PROBLEM REQUIREMENTS
Retype every entry below without pictures.

DATA RECORDS

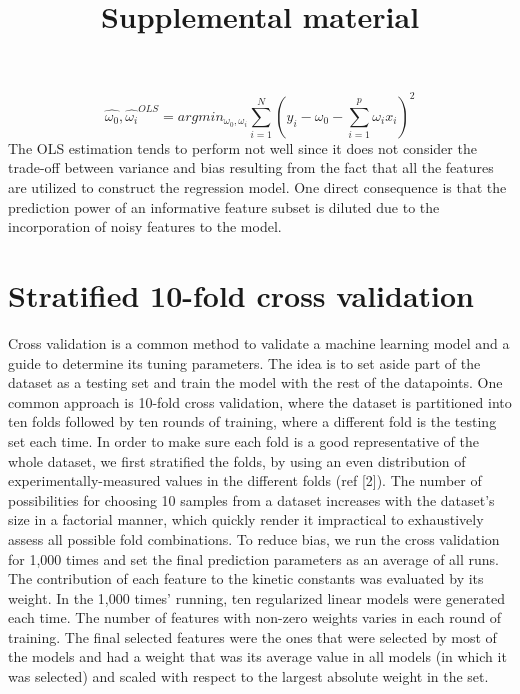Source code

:\documentclass[a4paper]{article}
\title{Supplemental material}
\author{}
\date{}
\begin{document}
\maketitle

$$\hat{\omega_0},\hat{\omega_i}^{OLS}=argmin_{{\omega_0},{\omega_i}}{\sum_{i=1}^{N}{(y_i-\omega_0-\sum_{i=1}^{p}\omega_ix_i)}}^2$$
The OLS estimation tends to perform not well since it does not consider the trade-off between variance and bias resulting from the fact that all the features are utilized to construct the regression model. One direct consequence is that the prediction power of an informative feature subset is diluted due to the incorporation of noisy features to the model.

\section{Stratified 10-fold cross validation}
Cross validation is a common method to validate a machine learning model and a guide to determine its tuning parameters. The idea is to set aside part of the dataset as a testing set and train the model with the rest of the datapoints. One common approach is 10-fold cross validation, where the dataset is partitioned into ten folds followed by ten rounds of training, where a different fold is the testing set each time. In order to make sure each fold is a good representative of the whole dataset, we first stratified the folds, by using an even distribution of experimentally-measured values in the different folds (ref [2]).
The number of possibilities for choosing 10 samples from a dataset increases with the dataset's size in a factorial manner, which quickly render it impractical to exhaustively assess all possible fold combinations. To reduce bias, we run the cross validation for 1,000 times and set the final prediction parameters as an average of all runs. The contribution of each feature to the kinetic constants was evaluated by its weight. In the 1,000 times' running, ten regularized linear models were generated each time. The number of features with non-zero weights varies in each round of training. The final selected features were the ones that were selected by most of the models and had a weight that was its average value in all models (in which it was selected) and scaled with respect to the largest absolute weight in the set.
\end{document}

ANSWER FOR THIS EXERCISE
Source code

:\documentclass[a4paper]{article}
\title{Supplemental material}
\author{}
\date{}
\begin{document}
\maketitle

$$\hat{\omega_0},\hat{\omega_i}^{OLS}=argmin_{{\omega_0},{\omega_i}}{\sum_{i=1}^{N}{(y_i-\omega_0-\sum_{i=1}^{p}\omega_ix_i)}}^2$$
The OLS estimation tends to perform not well since it does not consider the trade-off between variance and bias resulting from the fact that all the features are utilized to construct the regression model. One direct consequence is that the prediction power of an informative feature subset is diluted due to the incorporation of noisy features to the model.

\section{Stratified 10-fold cross validation}
Cross validation is a common method to validate a machine learning model and a guide to determine its tuning parameters. The idea is to set aside part of the dataset as a testing set and train the model with the rest of the datapoints. One common approach is 10-fold cross validation, where the dataset is partitioned into ten folds followed by ten rounds of training, where a different fold is the testing set each time. In order to make sure each fold is a good representative of the whole dataset, we first stratified the folds, by using an even distribution of experimentally-measured values in the different folds (ref [2]).
The number of possibilities for choosing 10 samples from a dataset increases with the dataset's size in a factorial manner, which quickly render it impractical to exhaustively assess all possible fold combinations. To reduce bias, we run the cross validation for 1,000 times and set the final prediction parameters as an average of all runs. The contribution of each feature to the kinetic constants was evaluated by its weight. In the 1,000 times' running, ten regularized linear models were generated each time. The number of features with non-zero weights varies in each round of training. The final selected features were the ones that were selected by most of the models and had a weight that was its average value in all models (in which it was selected) and scaled with respect to the largest absolute weight in the set.
\end{document}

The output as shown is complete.